New as of Dec 2014. Currently out of print. Stewards of the People’s Forests: A Short History of the British Columbia Forest Service. Available for purchase in person at the Royal British Columbia Museum Gift Shop, 675 Belleville Street, Victoria BC V8W 9W2 Canada. Tel: 250-356-7226. Also available online. Historians Robert Griffin and Lorne Hammond tell the story of BC’s Forest Branch – renamed the Forest Service in 1947 – over a century of stewardship of the province’s largest industry. The authors relate not just the big stories involving the major personalities, such as H.R. MacMillan, Ernest Manning, C.D. Orchard and Ray Williston, but also the front-line foresters, rangers and firefighters who dedicated their lives – and sometimes risked them – to protect BC’s forests. This book is about a group of people who made an important contribution to the growth of British Columbia as an economic force in North America
The first person in BC to actually function as an “industrial” forester in the modern sense was Tom Wright, who was employed by Bloedel, Stewart & Welch, Ltd. as a consulting forester in the early 1940s. Tom also went on to be the Dean of the Faculty of Forestry at UBC, Chief Forester of Canadian Forest Products and owner of Managed Forest Unit No. 1 – the first private woodlot on the south coast. The book used to be available as a “print on demand” title from Trafford Publishing. Unfortunately, that agreement has come to an end, but thanks to John Parminter, it is now available as a free pdf here. (12 Mb file, 63 pages, published in 2000). For those preferring hard copy, it still might be possible to find print copies in your favourite used book store. Some print versions were reported for sale online at Abe Books when that site was accessed Nov 12, 2021.

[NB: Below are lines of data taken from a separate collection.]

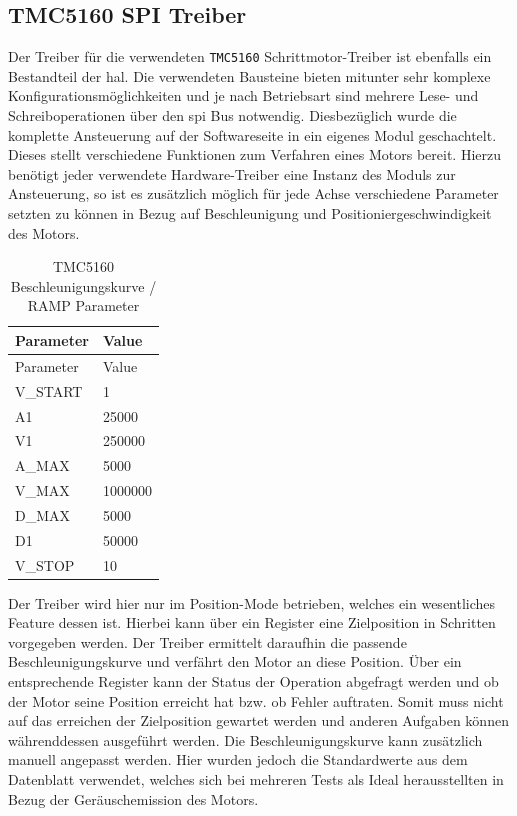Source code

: \hypertarget{tmc5160-spi-treiber}{%
\subsection{TMC5160 SPI Treiber}\label{tmc5160-spi-treiber}}

Der Treiber für die verwendeten \passthrough{\lstinline!TMC5160!}
Schrittmotor-Treiber ist ebenfalls ein Bestandteil der \gls{hal}. Die
verwendeten Bausteine bieten mitunter sehr komplexe
Konfigurationsmöglichkeiten und je nach Betriebsart sind mehrere Lese-
und Schreiboperationen über den \gls{spi} Bus notwendig. Diesbezüglich
wurde die komplette Ansteuerung auf der Softwareseite in ein eigenes
Modul geschachtelt. Dieses stellt verschiedene Funktionen zum Verfahren
eines Motors bereit. Hierzu benötigt jeder verwendete Hardware-Treiber
eine Instanz des Moduls zur Ansteuerung, so ist es zusätzlich möglich
für jede Achse verschiedene Parameter setzten zu können in Bezug auf
Beschleunigung und Positioniergeschwindigkeit des Motors.

\begin{longtable}[]{@{}ll@{}}
\caption{TMC5160 Beschleunigungskurve / RAMP Parameter}\tabularnewline
\toprule
Parameter & Value\tabularnewline
\midrule
\endfirsthead
\toprule
Parameter & Value\tabularnewline
\midrule
\endhead
V\_START & 1\tabularnewline
A1 & 25000\tabularnewline
V1 & 250000\tabularnewline
A\_MAX & 5000\tabularnewline
V\_MAX & 1000000\tabularnewline
D\_MAX & 5000\tabularnewline
D1 & 50000\tabularnewline
V\_STOP & 10\tabularnewline
\bottomrule
\end{longtable}

Der Treiber wird hier nur im Position-Mode betrieben, welches ein
wesentliches Feature dessen ist. Hierbei kann über ein Register eine
Zielposition in Schritten vorgegeben werden. Der Treiber ermittelt
daraufhin die passende Beschleunigungskurve und verfährt den Motor an
diese Position. Über ein entsprechende Register kann der Status der
Operation abgefragt werden und ob der Motor seine Position erreicht hat
bzw. ob Fehler auftraten. Somit muss nicht auf das erreichen der
Zielposition gewartet werden und anderen Aufgaben können währenddessen
ausgeführt werden. Die Beschleunigungskurve kann zusätzlich manuell
angepasst werden. Hier wurden jedoch die Standardwerte aus dem
Datenblatt verwendet, welches sich bei mehreren Tests als Ideal
herausstellten in Bezug der Geräuschemission des Motors.

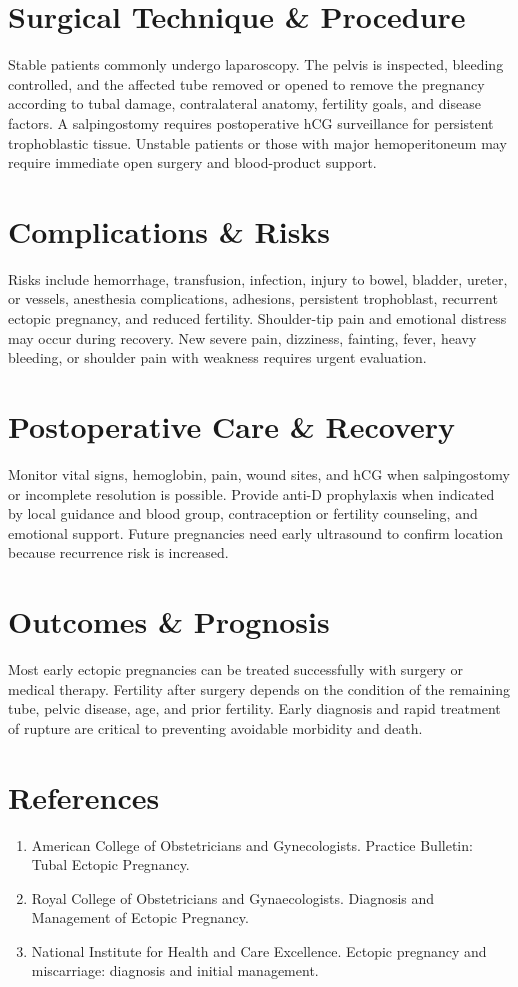 \section*{Surgical Technique \& Procedure}
Stable patients commonly undergo laparoscopy. The pelvis is inspected, bleeding controlled, and the affected tube removed or opened to remove the pregnancy according to tubal damage, contralateral anatomy, fertility goals, and disease factors. A salpingostomy requires postoperative hCG surveillance for persistent trophoblastic tissue. Unstable patients or those with major hemoperitoneum may require immediate open surgery and blood-product support.

\section*{Complications \& Risks}
Risks include hemorrhage, transfusion, infection, injury to bowel, bladder, ureter, or vessels, anesthesia complications, adhesions, persistent trophoblast, recurrent ectopic pregnancy, and reduced fertility. Shoulder-tip pain and emotional distress may occur during recovery. New severe pain, dizziness, fainting, fever, heavy bleeding, or shoulder pain with weakness requires urgent evaluation.

\section*{Postoperative Care \& Recovery}
Monitor vital signs, hemoglobin, pain, wound sites, and hCG when salpingostomy or incomplete resolution is possible. Provide anti-D prophylaxis when indicated by local guidance and blood group, contraception or fertility counseling, and emotional support. Future pregnancies need early ultrasound to confirm location because recurrence risk is increased.

\section*{Outcomes \& Prognosis}
Most early ectopic pregnancies can be treated successfully with surgery or medical therapy. Fertility after surgery depends on the condition of the remaining tube, pelvic disease, age, and prior fertility. Early diagnosis and rapid treatment of rupture are critical to preventing avoidable morbidity and death.

\section*{References}
\begin{enumerate}
\item American College of Obstetricians and Gynecologists. Practice Bulletin: Tubal Ectopic Pregnancy.
\item Royal College of Obstetricians and Gynaecologists. Diagnosis and Management of Ectopic Pregnancy.
\item National Institute for Health and Care Excellence. Ectopic pregnancy and miscarriage: diagnosis and initial management.
\end{enumerate}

In 2008 the FHABC published a biography of F.D. Mulholland, authored by members Gerry Burch and John Parminter – “Frederick Davison Mulholland P. Eng., B.C.R.F.: The Father of Sustained Yield Forestry in British Columbia.” Mulholland worked for the BC Forest Service for nearly two decades, designing many of the forest survey field procedures used during the 1920s and 1930s, and he compiled the first provincial inventory of BC’s forest resources in 1937. This book costs $20, and you can order your own copy by sending us a note via our Contact Page.
The FHABC published a biography of Alan Orr-Ewing, authored by members Gerry Burch and Mike Meagher in 2012. Orr-Ewing’s first job with the B.C. Forest Service was as a summer research assistant in 1935. By 1950 he was specializing in forest genetics and the improvement of Douglas-fir. As a result of his success, the program expanded to include all major commercial tree species in the province. He was recognized internationally and received the Association of B.C. Forest Professional’s first Distinguished Forester Award in 1970. To obtain a copy of Alan Orr-Ewing’s 134-page biography, please haunt your favourite used book store. Unfortunately, we are sold out ourselves.